In this thesis, we develop data-driven deep learning models to solve 3D scattering problems in acoustics and electromagnetics. First, we seek to explore the advantages and disadvantages of using a common spherical harmonic representation for shapes and scattered data to learn solutions to the forward scattering problem. To this end, we first compute the acoustic scattering data at different frequencies for a large collection of 3D particles. Then, both the shape and scattering data of these particles are embedded into a series of spherical harmonic coefficients. A residual neural network is finally trained to learn the mapping between these two representations. We discuss the results and compare the proposed framework to methods based on spatial point-cloud representations.

Next, we present a data-driven framework to perform fast 3D shape reconstruction from acoustic scattering data. The framework is implemented by (a) using a compact probabilistic shape latent space learned by a 3D variational auto-encoder, and (b) a convolutional neural network trained to extract far-field features due to multiple incident waves, and map the acoustic scattering information to this shape representation. We demonstrate the proposed framework's 3D shape reconstruction capabilities on random rock-like particles and airplane objects from the popular ShapeNet data set. We further evaluate the framework's performance, specifically testing its robustness when trained with lower-resolution scattering data, and when both the scattered data and receiver locations are affected by noise.

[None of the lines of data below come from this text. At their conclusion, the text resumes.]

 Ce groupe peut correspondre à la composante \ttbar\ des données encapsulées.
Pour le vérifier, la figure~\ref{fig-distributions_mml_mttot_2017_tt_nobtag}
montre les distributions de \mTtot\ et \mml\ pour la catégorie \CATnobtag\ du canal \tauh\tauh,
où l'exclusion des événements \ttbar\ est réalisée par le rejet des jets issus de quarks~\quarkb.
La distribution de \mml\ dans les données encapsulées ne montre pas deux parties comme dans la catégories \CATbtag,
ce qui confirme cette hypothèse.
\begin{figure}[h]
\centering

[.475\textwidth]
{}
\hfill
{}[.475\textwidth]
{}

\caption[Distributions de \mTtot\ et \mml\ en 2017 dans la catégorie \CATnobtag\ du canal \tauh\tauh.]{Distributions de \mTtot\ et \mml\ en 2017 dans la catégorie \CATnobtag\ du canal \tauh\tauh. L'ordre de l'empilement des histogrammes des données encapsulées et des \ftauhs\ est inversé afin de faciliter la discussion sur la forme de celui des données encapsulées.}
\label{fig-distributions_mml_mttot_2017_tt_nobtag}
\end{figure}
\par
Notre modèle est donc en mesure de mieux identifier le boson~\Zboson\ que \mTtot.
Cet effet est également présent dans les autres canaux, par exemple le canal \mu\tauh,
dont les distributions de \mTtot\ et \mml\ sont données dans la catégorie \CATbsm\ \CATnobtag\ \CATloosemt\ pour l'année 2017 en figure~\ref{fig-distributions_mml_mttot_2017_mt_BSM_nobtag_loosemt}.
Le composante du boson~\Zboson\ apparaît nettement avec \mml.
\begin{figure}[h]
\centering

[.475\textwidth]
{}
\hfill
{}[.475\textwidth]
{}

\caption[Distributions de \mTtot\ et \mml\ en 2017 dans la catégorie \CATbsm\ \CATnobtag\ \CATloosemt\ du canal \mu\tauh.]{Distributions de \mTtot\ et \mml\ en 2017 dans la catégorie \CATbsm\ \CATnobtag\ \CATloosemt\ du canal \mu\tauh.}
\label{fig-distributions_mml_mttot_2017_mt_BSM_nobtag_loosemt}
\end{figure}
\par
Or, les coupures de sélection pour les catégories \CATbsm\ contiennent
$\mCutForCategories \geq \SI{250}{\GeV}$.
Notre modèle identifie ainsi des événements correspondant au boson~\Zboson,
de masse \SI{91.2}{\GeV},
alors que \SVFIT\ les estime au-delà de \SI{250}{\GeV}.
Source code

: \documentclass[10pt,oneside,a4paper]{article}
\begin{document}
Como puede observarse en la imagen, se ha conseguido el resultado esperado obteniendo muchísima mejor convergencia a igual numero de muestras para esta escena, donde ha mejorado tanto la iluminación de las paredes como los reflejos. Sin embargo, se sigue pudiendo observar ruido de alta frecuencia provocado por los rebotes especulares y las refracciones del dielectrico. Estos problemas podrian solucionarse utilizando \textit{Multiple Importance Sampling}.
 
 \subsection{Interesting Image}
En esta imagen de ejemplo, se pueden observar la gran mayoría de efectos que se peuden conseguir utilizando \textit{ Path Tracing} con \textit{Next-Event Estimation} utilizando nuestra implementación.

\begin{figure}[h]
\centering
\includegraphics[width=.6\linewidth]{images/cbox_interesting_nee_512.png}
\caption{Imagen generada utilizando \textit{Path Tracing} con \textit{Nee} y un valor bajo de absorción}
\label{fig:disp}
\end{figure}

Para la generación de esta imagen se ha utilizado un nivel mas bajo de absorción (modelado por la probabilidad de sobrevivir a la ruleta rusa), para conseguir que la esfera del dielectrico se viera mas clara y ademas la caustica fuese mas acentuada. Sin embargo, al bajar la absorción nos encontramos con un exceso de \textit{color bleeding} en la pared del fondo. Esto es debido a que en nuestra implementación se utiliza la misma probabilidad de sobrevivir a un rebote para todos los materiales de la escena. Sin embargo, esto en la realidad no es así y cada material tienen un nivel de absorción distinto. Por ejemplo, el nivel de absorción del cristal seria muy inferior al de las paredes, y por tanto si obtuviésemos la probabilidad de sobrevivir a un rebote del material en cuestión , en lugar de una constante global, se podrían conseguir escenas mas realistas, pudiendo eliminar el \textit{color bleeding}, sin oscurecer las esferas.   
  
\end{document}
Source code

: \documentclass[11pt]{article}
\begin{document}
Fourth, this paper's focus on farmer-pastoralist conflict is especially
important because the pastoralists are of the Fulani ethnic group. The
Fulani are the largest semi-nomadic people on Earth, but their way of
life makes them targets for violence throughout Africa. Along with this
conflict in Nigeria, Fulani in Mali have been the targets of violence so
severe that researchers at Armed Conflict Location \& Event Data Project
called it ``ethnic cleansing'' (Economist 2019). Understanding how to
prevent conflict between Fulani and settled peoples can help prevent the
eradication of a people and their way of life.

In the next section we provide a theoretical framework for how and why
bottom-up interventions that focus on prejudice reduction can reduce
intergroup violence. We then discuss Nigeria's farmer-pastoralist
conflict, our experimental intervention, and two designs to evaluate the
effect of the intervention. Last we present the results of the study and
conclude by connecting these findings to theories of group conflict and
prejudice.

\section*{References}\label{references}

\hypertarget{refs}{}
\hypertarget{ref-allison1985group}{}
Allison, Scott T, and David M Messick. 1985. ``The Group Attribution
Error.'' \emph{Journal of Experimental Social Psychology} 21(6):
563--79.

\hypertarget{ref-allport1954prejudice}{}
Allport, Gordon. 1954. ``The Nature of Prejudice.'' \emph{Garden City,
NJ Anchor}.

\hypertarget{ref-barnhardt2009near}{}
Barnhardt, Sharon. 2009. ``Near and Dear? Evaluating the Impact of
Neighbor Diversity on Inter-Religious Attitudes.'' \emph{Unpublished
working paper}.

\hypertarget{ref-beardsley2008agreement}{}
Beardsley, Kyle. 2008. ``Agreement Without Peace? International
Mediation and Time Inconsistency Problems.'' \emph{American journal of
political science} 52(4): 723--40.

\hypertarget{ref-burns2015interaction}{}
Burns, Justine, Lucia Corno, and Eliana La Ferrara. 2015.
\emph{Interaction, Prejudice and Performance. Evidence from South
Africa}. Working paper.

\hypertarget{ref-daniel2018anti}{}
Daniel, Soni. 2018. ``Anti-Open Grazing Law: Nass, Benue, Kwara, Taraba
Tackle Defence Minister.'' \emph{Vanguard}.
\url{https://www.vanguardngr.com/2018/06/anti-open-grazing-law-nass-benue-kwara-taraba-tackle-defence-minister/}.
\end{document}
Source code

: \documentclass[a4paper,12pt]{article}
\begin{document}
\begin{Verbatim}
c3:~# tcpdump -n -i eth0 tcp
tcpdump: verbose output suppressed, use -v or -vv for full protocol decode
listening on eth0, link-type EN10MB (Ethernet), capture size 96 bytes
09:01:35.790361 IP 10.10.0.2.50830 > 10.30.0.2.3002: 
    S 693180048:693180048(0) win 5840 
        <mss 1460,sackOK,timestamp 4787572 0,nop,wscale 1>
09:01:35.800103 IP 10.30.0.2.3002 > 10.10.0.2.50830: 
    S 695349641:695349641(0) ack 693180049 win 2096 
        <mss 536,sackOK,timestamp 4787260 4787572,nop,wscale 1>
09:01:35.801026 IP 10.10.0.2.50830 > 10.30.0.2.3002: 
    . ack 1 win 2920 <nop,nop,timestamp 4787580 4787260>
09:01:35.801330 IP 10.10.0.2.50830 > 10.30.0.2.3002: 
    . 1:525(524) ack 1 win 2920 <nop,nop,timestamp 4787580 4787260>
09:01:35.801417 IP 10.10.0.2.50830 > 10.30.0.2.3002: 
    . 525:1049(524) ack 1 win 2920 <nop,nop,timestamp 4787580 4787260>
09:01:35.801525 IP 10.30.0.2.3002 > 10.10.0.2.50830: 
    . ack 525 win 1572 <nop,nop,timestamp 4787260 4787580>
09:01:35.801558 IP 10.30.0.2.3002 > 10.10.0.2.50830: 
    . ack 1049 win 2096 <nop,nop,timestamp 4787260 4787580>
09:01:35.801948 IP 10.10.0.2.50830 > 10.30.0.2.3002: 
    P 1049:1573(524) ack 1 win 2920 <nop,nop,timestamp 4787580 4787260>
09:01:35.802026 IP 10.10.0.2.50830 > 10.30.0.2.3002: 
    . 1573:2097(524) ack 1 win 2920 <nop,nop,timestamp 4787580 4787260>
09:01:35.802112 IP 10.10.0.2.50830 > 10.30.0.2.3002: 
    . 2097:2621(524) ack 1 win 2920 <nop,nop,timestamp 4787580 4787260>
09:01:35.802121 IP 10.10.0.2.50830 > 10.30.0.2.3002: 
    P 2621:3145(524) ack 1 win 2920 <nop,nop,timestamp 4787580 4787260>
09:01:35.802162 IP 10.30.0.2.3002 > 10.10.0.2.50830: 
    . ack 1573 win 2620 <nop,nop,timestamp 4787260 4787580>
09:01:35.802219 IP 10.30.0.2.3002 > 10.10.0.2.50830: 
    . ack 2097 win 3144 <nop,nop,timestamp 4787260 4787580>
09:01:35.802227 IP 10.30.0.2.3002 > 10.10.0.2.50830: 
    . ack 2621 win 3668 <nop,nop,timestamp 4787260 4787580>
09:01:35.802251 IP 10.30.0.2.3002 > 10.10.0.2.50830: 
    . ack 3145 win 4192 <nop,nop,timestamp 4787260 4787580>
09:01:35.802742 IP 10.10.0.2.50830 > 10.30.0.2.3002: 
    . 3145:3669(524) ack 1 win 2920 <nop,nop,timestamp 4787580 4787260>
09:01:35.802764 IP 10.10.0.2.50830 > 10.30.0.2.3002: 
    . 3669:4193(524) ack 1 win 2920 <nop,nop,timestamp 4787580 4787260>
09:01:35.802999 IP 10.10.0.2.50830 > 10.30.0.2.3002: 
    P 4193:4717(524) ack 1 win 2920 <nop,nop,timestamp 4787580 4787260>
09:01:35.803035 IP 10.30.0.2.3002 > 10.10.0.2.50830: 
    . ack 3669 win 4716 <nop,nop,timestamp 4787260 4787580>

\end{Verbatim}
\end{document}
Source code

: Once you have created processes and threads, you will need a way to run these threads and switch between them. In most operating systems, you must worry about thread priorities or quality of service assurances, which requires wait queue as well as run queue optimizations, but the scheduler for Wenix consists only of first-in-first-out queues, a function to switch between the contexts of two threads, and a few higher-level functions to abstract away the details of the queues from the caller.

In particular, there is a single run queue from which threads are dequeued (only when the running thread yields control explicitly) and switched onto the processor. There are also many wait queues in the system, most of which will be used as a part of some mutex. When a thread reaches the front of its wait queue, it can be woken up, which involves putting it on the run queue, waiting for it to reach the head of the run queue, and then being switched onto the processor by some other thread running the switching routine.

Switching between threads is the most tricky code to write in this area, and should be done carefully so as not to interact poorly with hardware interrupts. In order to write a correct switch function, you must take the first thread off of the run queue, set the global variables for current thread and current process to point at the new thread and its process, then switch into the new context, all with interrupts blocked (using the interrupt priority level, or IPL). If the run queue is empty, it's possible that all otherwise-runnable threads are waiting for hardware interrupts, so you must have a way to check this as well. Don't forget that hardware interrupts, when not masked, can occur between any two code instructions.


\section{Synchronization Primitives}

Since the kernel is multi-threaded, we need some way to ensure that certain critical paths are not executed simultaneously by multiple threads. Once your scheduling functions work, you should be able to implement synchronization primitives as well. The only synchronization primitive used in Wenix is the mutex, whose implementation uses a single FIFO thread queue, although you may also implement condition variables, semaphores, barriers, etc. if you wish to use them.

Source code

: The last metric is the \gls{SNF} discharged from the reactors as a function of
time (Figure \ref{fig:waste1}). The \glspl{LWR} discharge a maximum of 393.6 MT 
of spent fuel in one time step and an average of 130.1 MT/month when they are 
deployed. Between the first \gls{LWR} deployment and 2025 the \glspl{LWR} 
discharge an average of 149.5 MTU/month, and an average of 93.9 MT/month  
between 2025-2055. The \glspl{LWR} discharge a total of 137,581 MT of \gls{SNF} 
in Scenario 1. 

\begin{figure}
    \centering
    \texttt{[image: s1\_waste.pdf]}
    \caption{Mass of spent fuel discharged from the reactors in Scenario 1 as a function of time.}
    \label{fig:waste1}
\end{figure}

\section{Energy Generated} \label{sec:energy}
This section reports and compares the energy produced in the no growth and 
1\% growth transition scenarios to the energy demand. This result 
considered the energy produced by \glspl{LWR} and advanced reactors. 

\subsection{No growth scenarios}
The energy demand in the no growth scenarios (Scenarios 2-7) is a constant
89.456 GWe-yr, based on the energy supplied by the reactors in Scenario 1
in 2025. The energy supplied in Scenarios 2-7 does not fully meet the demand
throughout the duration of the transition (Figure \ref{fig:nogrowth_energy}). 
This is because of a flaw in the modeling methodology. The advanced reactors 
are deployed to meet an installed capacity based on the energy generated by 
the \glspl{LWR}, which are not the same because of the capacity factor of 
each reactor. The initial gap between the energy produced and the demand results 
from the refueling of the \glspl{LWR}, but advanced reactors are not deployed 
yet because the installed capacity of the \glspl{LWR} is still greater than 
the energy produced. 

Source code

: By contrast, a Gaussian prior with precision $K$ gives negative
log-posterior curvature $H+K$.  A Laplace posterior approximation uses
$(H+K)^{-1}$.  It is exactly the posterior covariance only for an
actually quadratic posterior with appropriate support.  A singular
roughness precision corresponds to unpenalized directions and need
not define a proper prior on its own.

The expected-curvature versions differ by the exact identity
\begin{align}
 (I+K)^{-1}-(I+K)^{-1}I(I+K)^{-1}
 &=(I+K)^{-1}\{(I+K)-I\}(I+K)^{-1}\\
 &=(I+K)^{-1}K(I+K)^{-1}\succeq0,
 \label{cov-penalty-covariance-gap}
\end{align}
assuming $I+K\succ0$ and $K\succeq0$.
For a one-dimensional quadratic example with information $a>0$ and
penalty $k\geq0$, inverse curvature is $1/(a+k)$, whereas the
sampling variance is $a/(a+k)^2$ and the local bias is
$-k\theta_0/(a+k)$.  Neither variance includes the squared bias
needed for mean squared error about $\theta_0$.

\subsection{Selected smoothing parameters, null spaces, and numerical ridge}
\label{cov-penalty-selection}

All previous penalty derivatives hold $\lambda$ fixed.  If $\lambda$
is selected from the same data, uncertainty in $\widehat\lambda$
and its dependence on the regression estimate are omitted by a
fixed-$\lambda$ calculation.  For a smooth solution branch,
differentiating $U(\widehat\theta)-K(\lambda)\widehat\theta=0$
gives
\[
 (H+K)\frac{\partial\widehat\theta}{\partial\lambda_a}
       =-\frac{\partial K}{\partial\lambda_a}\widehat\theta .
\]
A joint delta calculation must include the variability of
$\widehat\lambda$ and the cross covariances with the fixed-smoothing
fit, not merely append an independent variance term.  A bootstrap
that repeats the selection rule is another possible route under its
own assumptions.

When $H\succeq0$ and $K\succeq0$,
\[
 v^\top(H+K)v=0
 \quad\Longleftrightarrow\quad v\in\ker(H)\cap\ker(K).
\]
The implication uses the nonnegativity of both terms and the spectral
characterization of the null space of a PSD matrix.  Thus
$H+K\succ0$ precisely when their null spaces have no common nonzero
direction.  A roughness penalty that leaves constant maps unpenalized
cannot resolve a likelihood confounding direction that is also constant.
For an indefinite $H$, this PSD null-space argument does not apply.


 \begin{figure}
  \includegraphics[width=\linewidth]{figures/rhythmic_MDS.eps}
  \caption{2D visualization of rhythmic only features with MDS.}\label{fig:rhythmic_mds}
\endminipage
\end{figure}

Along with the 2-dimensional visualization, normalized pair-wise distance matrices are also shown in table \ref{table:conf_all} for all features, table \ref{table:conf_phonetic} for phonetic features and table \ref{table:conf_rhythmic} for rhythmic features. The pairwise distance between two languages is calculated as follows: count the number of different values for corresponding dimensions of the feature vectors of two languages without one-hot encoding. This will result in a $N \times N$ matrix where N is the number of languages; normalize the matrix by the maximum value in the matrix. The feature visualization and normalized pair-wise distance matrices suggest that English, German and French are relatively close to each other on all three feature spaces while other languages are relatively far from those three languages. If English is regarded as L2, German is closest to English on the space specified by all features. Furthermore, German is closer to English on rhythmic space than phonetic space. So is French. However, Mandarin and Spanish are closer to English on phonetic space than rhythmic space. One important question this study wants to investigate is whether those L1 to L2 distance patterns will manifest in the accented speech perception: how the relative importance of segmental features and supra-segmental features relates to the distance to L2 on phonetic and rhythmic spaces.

Lastly, we present the extension of the proposed framework to electromagnetic inverse scattering problems. We extensively evaluate the proposed method against the state-of-the-art machine learning model. Our experiments demonstrate that the proposed method successfully reconstructs 3D shapes of complex scatterer geometries from ShapeNet. It is also robust to noise and achieves similar or better reconstruction quality than the state-of-the-art 3D inverse scattering method, while being orders of magnitude faster at inference.